Reviewer #2: The general aim of Meyniel was to investigate whether confidence - formalized in terms of the precision of posterior predictive distributions of a Bayesian optimal model - modulates neural responses (MEG signal) evoked by surprising events during a learning task. A second and interrelated aim was to see whether confidence is associated with brain states (spectral power or pupil-linked arousal) and in turn, whether such confidence-weighted brain states are associated with surprise-evoked responses. The author found that confidence correlated with some evoked responses that overlapped in topography and time some responses associated with stimulus surprise (measured in terms of Shannon’s surprisal). Moreover, confidence was also associated with some brain states, namely, with tonic pupil size and with both pre- and post-stimulus onset alpha and beta power. These brain states were in turn associated with a surprise-evoked MEG signal response.

This is a very interesting and overall valuable study, and I think it could make an important contribution to contemporary literature on the predictive brain. To maximize its contribution, however, I think some conceptual and methodological issues should be addressed in a revision. I list these issues in the order in which they occurred to me.

Major comments:

1. The author was mainly interested in explore how confidence modulate surprise responses, an effect that is captured by their interaction. However, he states that their effect is theoretically mostly additive (lines 191-192). I think it is important to further argument this point: why is it theoretically mostly additive? Any reference? Why should the absence of an interaction not be considered a limit on the conclusion that surprise responses are dampened for higher confidence?

2. The effect of confidence on MEG evoked responses seems little and, indeed, it does not reach statistical significance in the analysis whose results are shown in Fig 5B. I think this aspect should be explicitly mentioned in the text since this effect is at the core of the first goal of the study.

3. Previous studies have shown that behavioral and neural responses associated with the amount of surprise of a stimulus can be distinguished from responses associated with how much the internal model is updated (e.g., O’Reilly et al. PNAS 2013; Kobayashi & Hsu, JNeurosci 2017; Visalli et al., NeuroImage 2019). As also reported in the discussion, the precision of the posterior after trial t is also linked with how large is the divergence with the posterior at trial t+1. In other words, the precision is inversely related with the amount of updating (often measured using the Kullback-Leibler divergence). I was wondering why the author did not regress out also this updating measure in computing the corrected confidence (the Matlab code provided online also calculates the DKL). Moreover, I think that it would be interesting to see whether the confidence-modulated brain states are associated with or modulate possible DKL responses.

4. Linked to the previous point, in the discussion the author states that “Overall, the results indicate that changes in brain states indexed by beta-range power and neuromodulation, are related to differential responses to surprising stimuli, providing a mechanism for a dynamic confidence-weighting of learning”. However such link with learning is indirect and not directly tested in the study. I think this fact should be addressed in the Discussion section.

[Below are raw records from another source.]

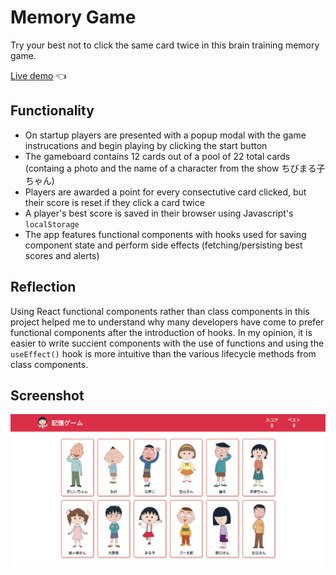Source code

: # Memory Game

Try your best not to click the same card twice in this brain training memory game.

[Live demo](https://gregolive.github.io/memory-game/) 👈

## Functionality

- On startup players are presented with a popup modal with the game instrucations and begin playing by clicking the start button
- The gameboard contains 12 cards out of a pool of 22 total cards (containg a photo and the name of a character from the show ちびまる子ちゃん)
- Players are awarded a point for every consectutive card clicked, but their score is reset if they click a card twice
- A player's best score is saved in their browser using Javascript's <code>localStorage</code>
- The app features functional components with hooks used for saving component state and perform side effects (fetching/persisting best scores and alerts)

## Reflection

Using React functional components rather than class components in this project helped me to understand why many developers have come to prefer functional components after the introduction of hooks. In my opinion, it is easier to write succient components with the use of functions and using the <code>useEffect()</code> hook is more intuitive than the various lifecycle methods from class components.

## Screenshot

<img src='./screenshot.jpg' alt='CV builder screenshot'>
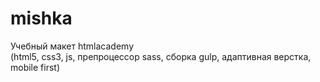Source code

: # mishka
Учебный макет htmlacademy<br>
(html5, css3, js, препроцессор sass, сборка gulp, адаптивная верстка, mobile first)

5. Different critical alpha for both cluster formation and cluster-level correction were used from one analysis to another. Which was the reason? I think that such choices need to be justified.

Minor comments:

6. In the methods I would better formalize and describe the regression models using formulas for each model and reporting the employed software. Moreover at lines 577-581, it is reported: “We often used the “residual” Bayes-optimal confidence as a predictor, which was computed by linearly regressing out the effect of prediction and predictability. More precisely, we estimated a multiple linear regression of the Bayes-optimal confidence, using as predictors the prediction itself (i.e. the Bayes-optimal estimate of the transition probability of the next stimulus, p(A)), its square and logarithm, log(p(A)) and log(p(B))”. However, predictability was defined at line 128 as the entropy of the prediction. What do square and log of p(A) refer to?

7. At line 152, the term “factor” is used to refer not only to the categorical variable (stimulus identity), but also to the continuous variables. I would use a more appropriate term, such as “predictor” or “regressor” in all the manuscript.

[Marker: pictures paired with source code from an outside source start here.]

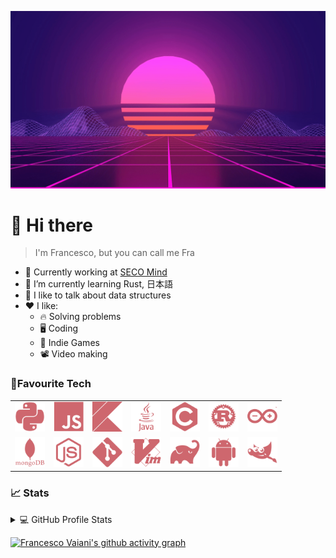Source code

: ![hello](./assets/img/header.gif)

# 👋 Hi there

>I'm Francesco, but you can call me Fra

  - 🏢 Currently working at [SECO Mind](https://www.seco.com/it/seco-mind)
  - 🌱 I’m currently learning Rust, 日本語
  - 💬 I like to talk about data structures
  - ❤ I like:
    - 🔥 Solving problems
    - 🖥 Coding
    - 👾 Indie Games
    - 📽 Video making


### 🚀Favourite Tech

<div align="center">
  <table>
      <tr>
          <td align="center">
              <img src="./assets/img/python-plain.svg" width="48px" height="48px" alt="python">
          </td>
          <td align="center">
              <img src="./assets/img/javascript.svg" width="48px" height="48px" alt="javascript">
          </td>
          <td align="center">
              <img src="./assets/img/kotlin.svg" width="48px" height="48px" alt="kotlin">
          </td>
          <td align="center">
              <img src="./assets/img/java.svg" width="48px" height="48px" alt="java">
          </td>
          <td align="center">
              <img src="./assets/img/c.svg" width="48px" height="48px" alt="C">
          </td>
          <td align="center">
              <img src="./assets/img/rust.svg" width="48px" height="48px" alt="Rust">
          </td>
          <td align="center">
              <img src="./assets/img/arduino.svg" width="48px" height="48px" alt="Arduino">
          </td>
      </tr>
      <tr>
          <td align="center">
              <img src="./assets/img/mongodb.svg" width="48px" height="48px" alt="mongodb">
          </td>
          <td align="center">
              <img src="./assets/img/nodejs.svg" width="48px" height="48px" alt="nodejs">
          </td>
          <td align="center">
              <img src="./assets/img/git.svg" width="48px" height="48px" alt="git">
          </td>
          <td align="center">
              <img src="./assets/img/vim.svg" width="48px" height="48px" alt="vim">
          </td>
          <td align="center">
              <img src="./assets/img/gradle.svg" width="48px" height="48px" alt="gradle">
          </td>
          <td align="center">
              <img src="./assets/img/android.svg" width="48px" height="48px" alt="android">
          </td>
          <td align="center">
              <img src="./assets/img/gimp.svg" width="48px" height="48px" alt="gimp">
          </td>
      </tr>
  </table>
</div>

### 📈 Stats

<details> 
  <summary>💻 GitHub Profile Stats</summary>
  <p align="center">
    <a href="https://github.com/anuraghazra/github-readme-stats">
      <img src="https://github-readme-stats.vercel.app/api?username=francescovaiani&show_icons=true&theme=onedark">
    </a>
  </p>
</details>

[![Francesco Vaiani's github activity graph](https://github-readme-activity-graph.cyclic.app/graph?username=FrancescoVaiani&bg_color=282C34&color=E2BD79&line=CE676E&point=8DB473)](https://github.com/ashutosh00710/github-readme-activity-graph)
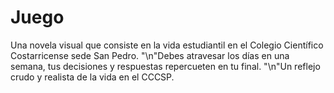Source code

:# Juego

Una novela visual que consiste en la vida estudiantil en el Colegio Científico Costarricense sede San Pedro. 
"\n"Debes atravesar los días en una semana, tus decisiones y respuestas repercueten en tu final. 
"\n"Un reflejo crudo y realista de la vida en el CCCSP.
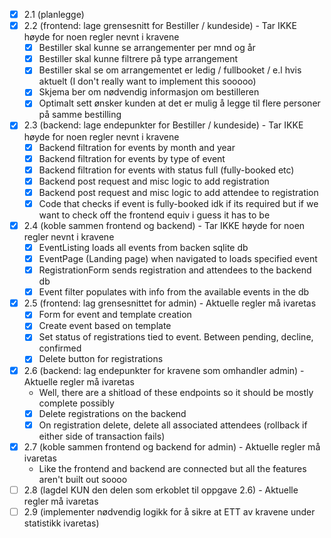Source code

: - [x] 2.1 (planlegge)
- [x] 2.2 (frontend: lage grensesnitt for Bestiller / kundeside) - Tar IKKE høyde for noen regler nevnt i kravene
    - [x] Bestiller skal kunne se arrangementer per mnd og år
    - [x] Bestiller skal kunne filtrere på type arrangement
    - [x] Bestiller skal se om arrangementet er ledig / fullbooket / e.l hvis aktuelt (I don't really want to implement this sooooo)
    - [x] Skjema ber om nødvendig informasjon om bestilleren
    - [x] Optimalt sett ønsker kunden at det er mulig å legge til flere personer på samme bestilling
- [x] 2.3 (backend: lage endepunkter for Bestiller / kundeside) - Tar IKKE høyde for noen regler nevnt i kravene
    - [x] Backend filtration for events by month and year
    - [x] Backend filtration for events by type of event
    - [x] Backend filtration for events with status full (fully-booked etc) 
    - [x] Backend post request and misc logic to add registration
    - [x] Backend post request and misc logic to add attendee to registration
    - [x] Code that checks if event is fully-booked idk if its required but if we want to check off the frontend equiv i guess it has to be
- [x] 2.4 (koble sammen frontend og backend) - Tar IKKE høyde for noen regler nevnt i kravene
    - [x] EventListing loads all events from backen sqlite db
    - [x] EventPage (Landing page) when navigated to loads specified event
    - [x] RegistrationForm sends registration and attendees to the backend db
    - [x] Event filter populates with info from the available events in the db 
- [x] 2.5 (frontend: lag grensesnittet for admin) -  Aktuelle regler må ivaretas
    - [x] Form for event and template creation
    - [x] Create event based on template
    - [x] Set status of registrations tied to event. Between pending, decline, confirmed
    - [x] Delete button for registrations
- [x] 2.6 (backend: lag endepunkter for kravene som omhandler admin) - Aktuelle regler må ivaretas 
    * Well, there are a shitload of these endpoints so it should be mostly complete possibly
    - [x] Delete registrations on the backend
    - [x] On registration delete, delete all associated attendees (rollback if either side of transaction fails)
- [x] 2.7 (koble sammen frontend og backend for admin) - Aktuelle regler må ivaretas
    * Like the frontend and backend are connected but all the features aren't built out soooo
- [ ] 2.8 (lagdel KUN den delen som erkoblet til oppgave 2.6) - Aktuelle regler må ivaretas
- [ ] 2.9 (implementer nødvendig logikk for å sikre at ETT av kravene under statistikk ivaretas)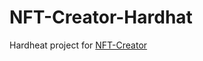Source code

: # NFT-Creator-Hardhat
Hardheat project for [NFT-Creator](https://github.com/Alexaltrex/NFT-Creator)
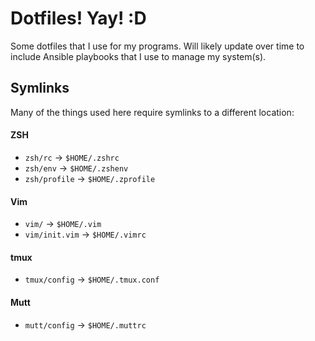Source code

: # Dotfiles! Yay! :D

Some dotfiles that I use for my programs. Will likely update over time to
include Ansible playbooks that I use to manage my system(s).

## Symlinks

Many of the things used here require symlinks to a different location:

#### ZSH

- `zsh/rc` -> `$HOME/.zshrc`
- `zsh/env` -> `$HOME/.zshenv`
- `zsh/profile` -> `$HOME/.zprofile`

#### Vim

- `vim/` -> `$HOME/.vim`
- `vim/init.vim` -> `$HOME/.vimrc`

#### tmux

- `tmux/config` -> `$HOME/.tmux.conf`

#### Mutt

- `mutt/config` -> `$HOME/.muttrc`
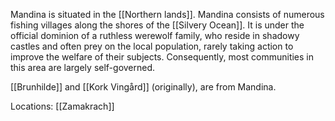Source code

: Mandina is situated in the [[Northern lands]]. Mandina consists of numerous fishing villages along the shores of the [[Silvery Ocean]]. It is under the official dominion of a ruthless werewolf family, who reside in shadowy castles and often prey on the local population, rarely taking action to improve the welfare of their subjects. Consequently, most communities in this area are largely self-governed.

[[Brunhilde]] and [[Kork Vingård]] (originally), are from Mandina.

Locations:
[[Zamakrach]]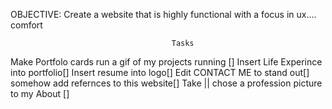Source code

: OBJECTIVE: Create a website that is highly functional with a focus in ux.... comfort


                                        Tasks

Make Portfolo cards run a gif of my projects running []
Insert Life Experince into portfolio[]
Insert resume into logo[]
Edit CONTACT ME to stand out[] 
somehow add refernces to this website[] 
Take || chose a profession picture to my About []

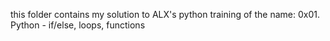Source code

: this folder contains my solution to ALX's python training of the name: 0x01. Python - if/else, loops, functions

8. At line 163, it is reported an effect of surprise between 80 and 155 ms, however, I thought that the analysis were run starting from 100 ms. Related to this point: why does the author not start the analysis from target onset? Which was the criterion to select the analysis time window. Why does the MEG signal analysis end at .8 s while the frequency analysis ends at .9 s?

9. Linked to comment 2, the topoplots in Fig 2 have a colormap in the range [-3.5, 3.5] t-value. However, the max observed t has a value of ~10. It would be better to use different colormaps for each effect (or the same color map in the range [-max|T| max |T|] to be able to perceive the difference in effect size between those effects (this applies also to Fig. 3).

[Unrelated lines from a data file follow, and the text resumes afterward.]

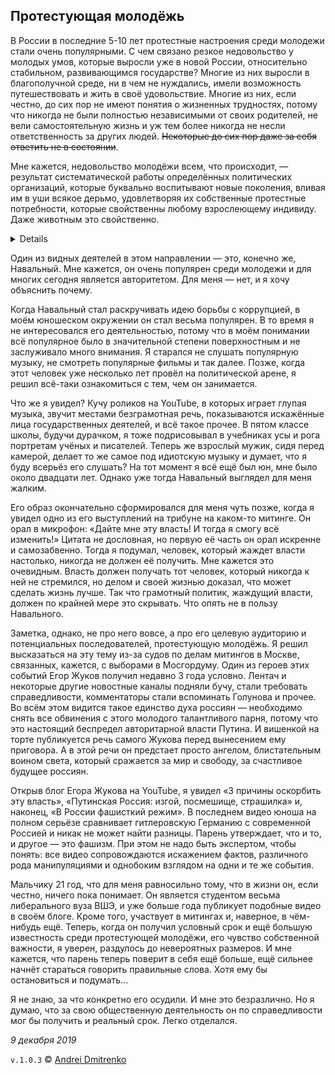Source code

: ## Протестующая молодёжь

В России в последние 5-10 лет протестные настроения среди молодежи стали очень популярными. С чем связано резкое недовольство у молодых умов, которые выросли уже в новой России, относительно стабильном, развивающимся государстве? Многие из них выросли в благополучной среде, ни в чем не нуждались, имели возможность путешествовать и жить в своё удовольствие. Многие из них, если честно, до сих пор не имеют понятия о жизненных трудностях, потому что никогда не были полностью независимыми от своих родителей, не вели самостоятельную жизнь и уж тем более никогда не несли ответственность за других людей. ~~Некоторые до сих пор даже за себя ответить не в состоянии~~.

Мне кажется, недовольство молодёжи всем, что происходит, &mdash; результат систематической работы определённых политических организаций, которые буквально воспитывают новые поколения, вливая им в уши всякое дерьмо, удовлетворяя их собственные протестные потребности, которые свойственны любому взрослеющему индивиду. Даже животным это свойственно.<details> Когда моя собака породы американский пит-бультерьер была подростком, она периодически «проявляла характер»: отказывалась выполнять команды, огрызалась, пыталась укусить по поводу и без. Её любили, за ней ухаживали, с ней играли, но она, тем не менее, проявляла агрессию и пыталась утвердить свой авторитет. Это происходило несколько раз до того момента, как она повзрослела. Даже у животных есть момент в развитии, когда все предыдущие авторитеты вдруг подвергаются сомнению каким-то внутренним желанием бунта.</details>

Один из видных деятелей в этом направлении &mdash; это, конечно же, Навальный. Мне кажется, он очень популярен среди молодежи и для многих сегодня является авторитетом. Для меня &mdash; нет, и я хочу объяснить почему.

Когда Навальный стал раскручивать идею борьбы с коррупцией, в моём юношеском окружении он стал весьма популярен. В то время я не интересовался его деятельностью, потому что в моём понимании всё популярное было в значительной степени поверхностным и не заслуживало много внимания. Я старался не слушать популярную музыку, не смотреть популярные фильмы и так далее. Позже, когда этот человек уже несколько лет провёл на политической арене, я решил всё-таки ознакомиться с тем, чем он занимается.

Что же я увидел? Кучу роликов на YouTube, в которых играет глупая музыка, звучит местами безграмотная речь, показываются искажённые лица государственных деятелей, и всё такое прочее. В пятом классе школы, будучи дурачком, я тоже подрисовывал в учебниках усы и рога портретам учёных и писателей. Теперь же взрослый мужик, сидя перед камерой, делает то же самое под идиотскую музыку и думает, что я буду всерьёз его слушать? На тот момент я всё ещё был юн, мне было около двадцати лет. Однако уже тогда Навальный выглядел для меня жалким.

Его образ окончательно сформировался для меня чуть позже, когда я увидел одно из его выступлений на трибуне на каком-то митинге. Он орал в микрофон: &laquo;Дайте мне эту власть! И тогда я смогу всё изменить!&raquo; Цитата не дословная, но первую её часть он орал искренне и самозабвенно. Тогда я подумал, человек, который жаждет власти настолько, никогда не должен её получить. Мне кажется это очевидным. Власть должен получать тот человек, который никогда к ней не стремился, но делом и своей жизнью доказал, что может сделать жизнь лучше. Так что грамотный политик, жаждущий власти, должен по крайней мере это скрывать. Что опять не в пользу Навального.

Заметка, однако, не про него вовсе, а про его целевую аудиторию и потенциальных последователей, протестующую молодёжь. Я решил высказаться на эту тему из-за судов по делам митингов в Москве, связанных, кажется, с выборами в Мосгордуму. Один из героев этих событий Егор Жуков получил недавно 3 года условно. Лентач и некоторые другие новостные каналы подняли бучу, стали требовать справедливости, комментаторы стали вспоминать Голунова и прочее. Во всём этом видится такое единство духа россиян &mdash; необходимо снять все обвинения с этого молодого талантливого парня, потому что это настоящий беспредел авторитарной власти Путина. И вишенкой на торте публикуется речь самого Жукова перед вынесением ему приговора. А в этой речи он предстает просто ангелом, блистательным воином света, который сражается за мир и свободу, за счастливое будущее россиян.

Открыв блог Егора Жукова на YouTube, я увидел &laquo;3 причины оскорбить эту власть&raquo;, &laquo;Путинская Россия: изгой, посмешище, страшилка&raquo; и, наконец, &laquo;В России фашисткий режим&raquo;. В последнем видео юноша на полном серьёзе сравнивает гитлеровскую Германию с современной Россией и никак не может найти разницы. Парень утверждает, что и то, и другое &mdash; это фашизм. При этом не надо быть экспертом, чтобы понять: все видео сопровождаются искажением фактов, различного рода манипуляциями и однобоким взглядом на одни и те же события.

Мальчику 21 год, что для меня равносильно тому, что в жизни он, если честно, ничего пока понимает. Он является студентом весьма либерального вуза ВШЭ, и уже больше года публикует подобные видео в своём блоге. Кроме того, участвует в митингах и, наверное, в чём-нибудь ещё. Теперь, когда он получил условный срок и ещё большую известность среди протестующей молодёжи, его чувство собственной важности, я уверен, раздулось до невероятных размеров. И мне кажется, что парень теперь поверит в себя ещё больше, ещё сильнее начнёт стараться говорить правильные слова. Хотя ему бы остановиться и подумать...

Я не знаю, за что конкретно его осудили. И мне это безразлично. Но я думаю, что за свою общественную деятельность он по справедливости мог бы получить и реальный срок. Легко отделался.

_9 декабря 2019_

`v.1.0.3` &copy; [Andrei Dmitrenko](https://admitrenko.github.io/blog)
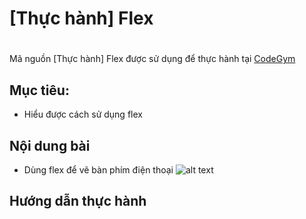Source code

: # [Thực hành] Flex
#
Mã nguồn  [Thực hành] Flex được sử dụng để thực hành tại [CodeGym](https://codegym.vn)
## Mục tiêu:
  - Hiểu được cách sử dụng flex
  
## Nội dung bài
  - Dùng flex để vẽ bàn phím điện thoại 
![alt text](https://github.com/thanhcong051593/LayoutandFlex/blob/master/oie_xQtWifNMDPDK.png "flex")

## Hướng dẫn thực hành

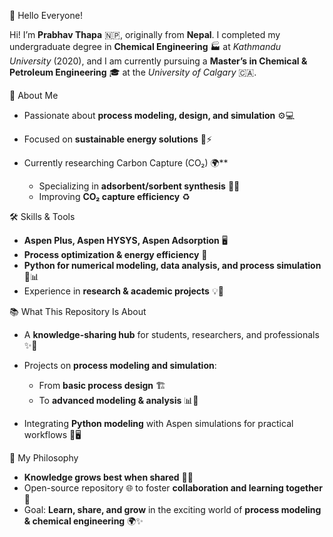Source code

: 

👋 Hello Everyone!

Hi! I’m **Prabhav Thapa** 🇳🇵, originally from **Nepal**. I completed my undergraduate degree in **Chemical Engineering** 🏭 at *Kathmandu University* (2020), and I am currently pursuing a **Master’s in Chemical & Petroleum Engineering** 🎓 at the *University of Calgary* 🇨🇦.



🔬 About Me
* Passionate about **process modeling, design, and simulation** ⚙️💻
* Focused on **sustainable energy solutions** 🌱⚡
* Currently researching Carbon Capture (CO₂) 🌍**

  * Specializing in **adsorbent/sorbent synthesis** 🧪🧫
  * Improving **CO₂ capture efficiency** ♻️

🛠️ Skills & Tools
* **Aspen Plus, Aspen HYSYS, Aspen Adsorption** 🖥️
* **Process optimization & energy efficiency** 🔄
* **Python for numerical modeling, data analysis, and process simulation** 🐍📊
* Experience in **research & academic projects** 💡📝

📚 What This Repository Is About
* A **knowledge-sharing hub** for students, researchers, and professionals ✨📖
* Projects on **process modeling and simulation**:

  * From **basic process design** 🏗️
  * To **advanced modeling & analysis** 📊🔬
* Integrating **Python modeling** with Aspen simulations for practical workflows 🚀🖥️



🌟 My Philosophy
* **Knowledge grows best when shared** 🌱💬
* Open-source repository 🌐 to foster **collaboration and learning together** 🤝
* Goal: **Learn, share, and grow** in the exciting world of **process modeling & chemical engineering** 🌍✨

10. Why in figs. 2B and C is surprise differently categorized in high and low?

11. At lines 207-208, the sentence “Power in low frequencies (<40 Hz) typically characterizes the state of large networks” needs references.

12. In the Discussion (lines 431-432), it is reported that “It is noticeable that the modulation of evoked surprise responses was confined to early post- stimulus latencies (around 200 ms) rather than occurring later”, however an effect of surprise was also found later.

13. There is a typo in the right subpanel (topoplot) of Fig. 2A: [0.9 0.14]s instead of [0.09 0.14]s

Reviewer #3: This manuscript reports data from an MEG study with healthy subjects who performed a perceptual learning auditory task, providing occasional behavioural responses pertaining to their sensory predictions and associated confidence. Pupil size was also monitored over time to test its relationship with confidence up-dating and surprise. The task used here is very close to the ones used by the author and collaborators in several previous studies. It is coupled here with Bayesian modelling and the analysis of various MEG components (evoked and oscillatory) at both the scalp and source level, to carefully assess the neural correlates of prediction, surprise and confidence, respectively. The main results that pertain to showing that the trial wise up-dating of confidence is well captured by Bayesian learning and can be related to evoked activity around 200ms, as well as beta power and pupil size, are of great interest to the field.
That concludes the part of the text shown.